**Problem:** Count the lines in the records below that contain the word "might", and reply with only that number.

**Records from a data collection:**

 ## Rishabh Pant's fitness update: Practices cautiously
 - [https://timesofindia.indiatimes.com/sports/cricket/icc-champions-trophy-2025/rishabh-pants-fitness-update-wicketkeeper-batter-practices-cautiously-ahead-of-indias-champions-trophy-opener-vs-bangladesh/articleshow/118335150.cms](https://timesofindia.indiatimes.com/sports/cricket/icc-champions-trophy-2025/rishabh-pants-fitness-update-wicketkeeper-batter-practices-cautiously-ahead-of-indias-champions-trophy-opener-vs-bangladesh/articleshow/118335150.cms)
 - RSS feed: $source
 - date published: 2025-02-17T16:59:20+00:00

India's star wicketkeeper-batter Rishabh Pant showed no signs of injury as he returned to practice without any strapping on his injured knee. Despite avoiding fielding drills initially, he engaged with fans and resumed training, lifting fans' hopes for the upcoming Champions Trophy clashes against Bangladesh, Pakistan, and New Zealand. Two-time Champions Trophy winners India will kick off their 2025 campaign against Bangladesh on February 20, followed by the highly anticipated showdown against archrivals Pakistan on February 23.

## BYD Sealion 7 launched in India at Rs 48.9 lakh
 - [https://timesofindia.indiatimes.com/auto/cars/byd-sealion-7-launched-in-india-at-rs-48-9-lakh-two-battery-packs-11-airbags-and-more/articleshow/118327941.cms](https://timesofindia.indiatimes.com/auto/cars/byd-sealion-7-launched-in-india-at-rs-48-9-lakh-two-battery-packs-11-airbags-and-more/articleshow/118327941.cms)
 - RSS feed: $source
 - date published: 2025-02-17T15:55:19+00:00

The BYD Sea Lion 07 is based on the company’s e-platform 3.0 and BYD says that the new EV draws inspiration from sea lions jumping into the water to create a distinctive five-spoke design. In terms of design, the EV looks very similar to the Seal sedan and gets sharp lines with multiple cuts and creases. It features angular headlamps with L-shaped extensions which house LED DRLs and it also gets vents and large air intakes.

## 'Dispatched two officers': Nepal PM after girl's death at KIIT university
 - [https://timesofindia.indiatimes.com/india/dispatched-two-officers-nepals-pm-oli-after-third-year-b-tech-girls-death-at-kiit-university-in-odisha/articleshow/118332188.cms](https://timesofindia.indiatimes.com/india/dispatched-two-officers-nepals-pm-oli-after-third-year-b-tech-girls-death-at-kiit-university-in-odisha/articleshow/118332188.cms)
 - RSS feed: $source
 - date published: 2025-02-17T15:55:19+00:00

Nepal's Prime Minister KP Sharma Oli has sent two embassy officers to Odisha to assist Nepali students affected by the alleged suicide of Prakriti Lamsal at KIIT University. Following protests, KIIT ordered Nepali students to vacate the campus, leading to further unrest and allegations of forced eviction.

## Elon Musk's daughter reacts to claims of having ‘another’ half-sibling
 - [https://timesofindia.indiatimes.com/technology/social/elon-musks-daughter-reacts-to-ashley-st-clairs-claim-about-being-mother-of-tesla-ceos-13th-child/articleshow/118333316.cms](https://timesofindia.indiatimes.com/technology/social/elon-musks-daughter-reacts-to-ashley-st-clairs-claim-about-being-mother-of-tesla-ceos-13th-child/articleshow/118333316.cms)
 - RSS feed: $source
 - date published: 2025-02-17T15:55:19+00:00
==
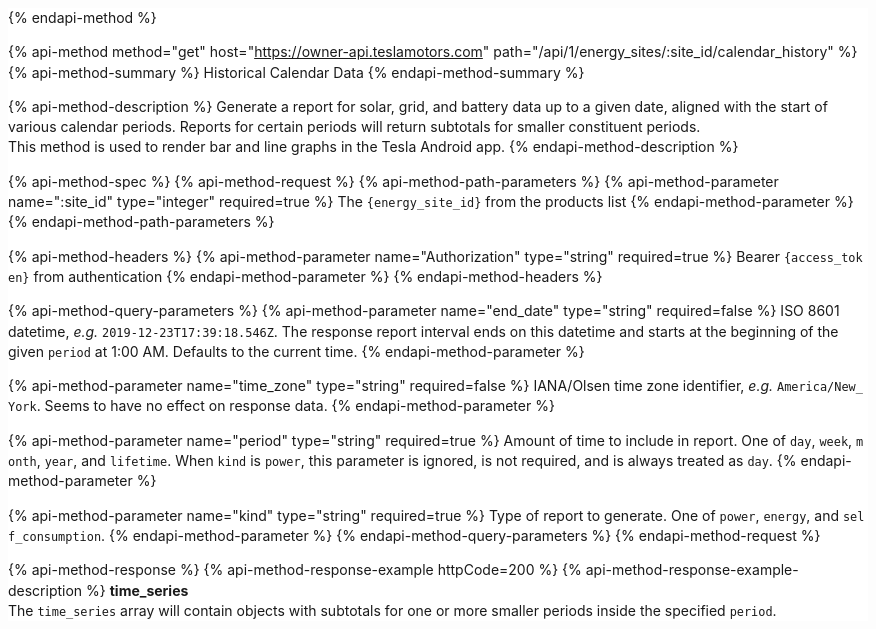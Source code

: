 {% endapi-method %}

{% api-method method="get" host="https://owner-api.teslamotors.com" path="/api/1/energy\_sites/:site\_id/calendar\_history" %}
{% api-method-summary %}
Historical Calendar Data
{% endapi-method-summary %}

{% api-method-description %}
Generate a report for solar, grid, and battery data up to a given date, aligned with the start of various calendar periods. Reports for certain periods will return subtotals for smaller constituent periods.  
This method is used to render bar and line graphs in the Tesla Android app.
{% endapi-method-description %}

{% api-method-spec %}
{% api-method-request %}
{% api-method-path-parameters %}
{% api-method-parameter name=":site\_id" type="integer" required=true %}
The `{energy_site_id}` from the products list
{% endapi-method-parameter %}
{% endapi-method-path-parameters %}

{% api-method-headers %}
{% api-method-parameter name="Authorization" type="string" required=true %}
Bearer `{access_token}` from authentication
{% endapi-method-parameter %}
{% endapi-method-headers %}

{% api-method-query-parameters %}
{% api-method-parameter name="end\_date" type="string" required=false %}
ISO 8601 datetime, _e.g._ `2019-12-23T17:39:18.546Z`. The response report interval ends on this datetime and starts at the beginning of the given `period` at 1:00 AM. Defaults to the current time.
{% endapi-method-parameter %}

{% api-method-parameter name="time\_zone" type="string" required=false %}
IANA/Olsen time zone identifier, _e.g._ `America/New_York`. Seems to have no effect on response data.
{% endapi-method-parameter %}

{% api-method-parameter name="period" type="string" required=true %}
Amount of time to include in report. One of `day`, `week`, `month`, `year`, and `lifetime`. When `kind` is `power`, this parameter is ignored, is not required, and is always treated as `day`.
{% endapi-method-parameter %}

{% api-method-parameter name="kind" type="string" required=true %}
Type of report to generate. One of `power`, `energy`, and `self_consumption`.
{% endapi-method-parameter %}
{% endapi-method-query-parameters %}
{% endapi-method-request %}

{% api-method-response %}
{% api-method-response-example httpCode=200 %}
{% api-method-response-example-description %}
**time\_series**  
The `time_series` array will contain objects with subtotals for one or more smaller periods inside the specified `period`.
...
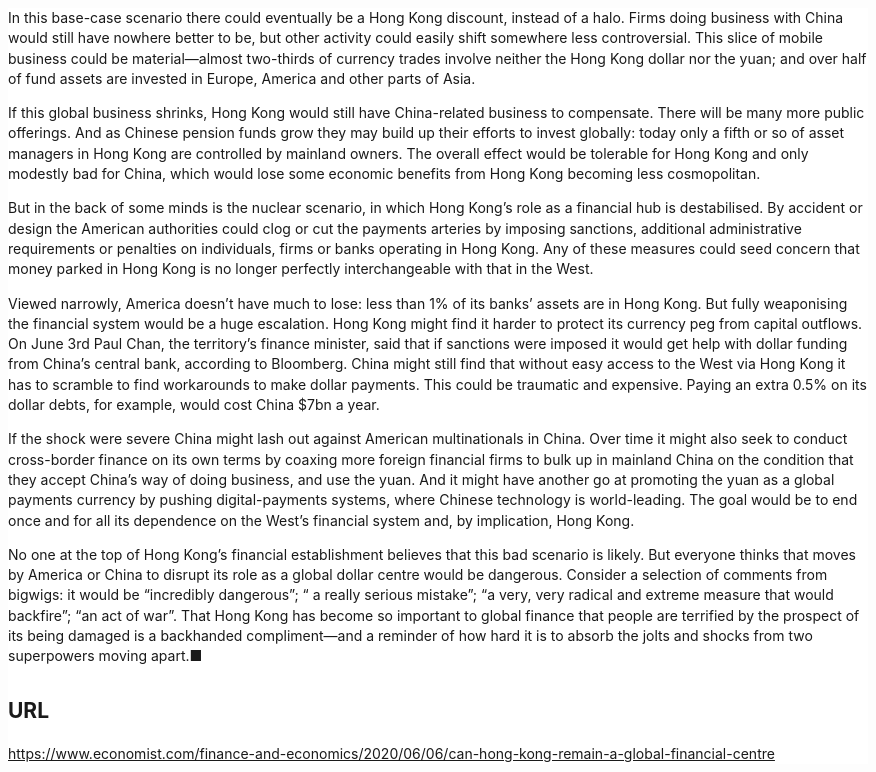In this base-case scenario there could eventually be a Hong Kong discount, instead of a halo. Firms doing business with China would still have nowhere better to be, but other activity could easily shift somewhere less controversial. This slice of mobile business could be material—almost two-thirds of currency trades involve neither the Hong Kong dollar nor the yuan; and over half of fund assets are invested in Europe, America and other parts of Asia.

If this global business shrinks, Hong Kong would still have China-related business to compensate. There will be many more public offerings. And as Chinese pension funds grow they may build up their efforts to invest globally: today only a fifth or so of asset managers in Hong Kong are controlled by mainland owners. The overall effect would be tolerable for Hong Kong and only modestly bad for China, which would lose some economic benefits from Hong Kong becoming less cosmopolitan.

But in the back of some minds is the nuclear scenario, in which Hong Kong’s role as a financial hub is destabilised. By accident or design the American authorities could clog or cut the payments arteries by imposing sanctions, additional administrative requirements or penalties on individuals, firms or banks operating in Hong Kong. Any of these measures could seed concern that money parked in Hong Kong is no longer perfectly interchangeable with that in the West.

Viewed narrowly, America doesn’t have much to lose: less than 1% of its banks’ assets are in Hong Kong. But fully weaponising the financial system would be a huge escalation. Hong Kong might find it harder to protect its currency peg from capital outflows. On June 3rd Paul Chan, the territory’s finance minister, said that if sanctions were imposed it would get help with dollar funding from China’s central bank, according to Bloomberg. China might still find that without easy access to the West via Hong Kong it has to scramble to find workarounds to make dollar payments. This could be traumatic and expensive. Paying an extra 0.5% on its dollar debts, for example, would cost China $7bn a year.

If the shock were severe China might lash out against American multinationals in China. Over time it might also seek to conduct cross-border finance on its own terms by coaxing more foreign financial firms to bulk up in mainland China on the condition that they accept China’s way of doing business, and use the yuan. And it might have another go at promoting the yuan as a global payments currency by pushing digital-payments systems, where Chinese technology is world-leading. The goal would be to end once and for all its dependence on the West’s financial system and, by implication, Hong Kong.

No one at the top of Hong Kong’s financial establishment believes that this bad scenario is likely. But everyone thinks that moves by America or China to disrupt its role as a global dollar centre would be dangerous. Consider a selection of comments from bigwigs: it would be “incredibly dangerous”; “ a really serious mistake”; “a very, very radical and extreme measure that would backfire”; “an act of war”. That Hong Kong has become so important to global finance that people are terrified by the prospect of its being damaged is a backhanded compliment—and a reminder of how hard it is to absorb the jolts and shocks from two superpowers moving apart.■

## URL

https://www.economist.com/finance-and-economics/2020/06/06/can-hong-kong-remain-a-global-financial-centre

**Exercise response:** 2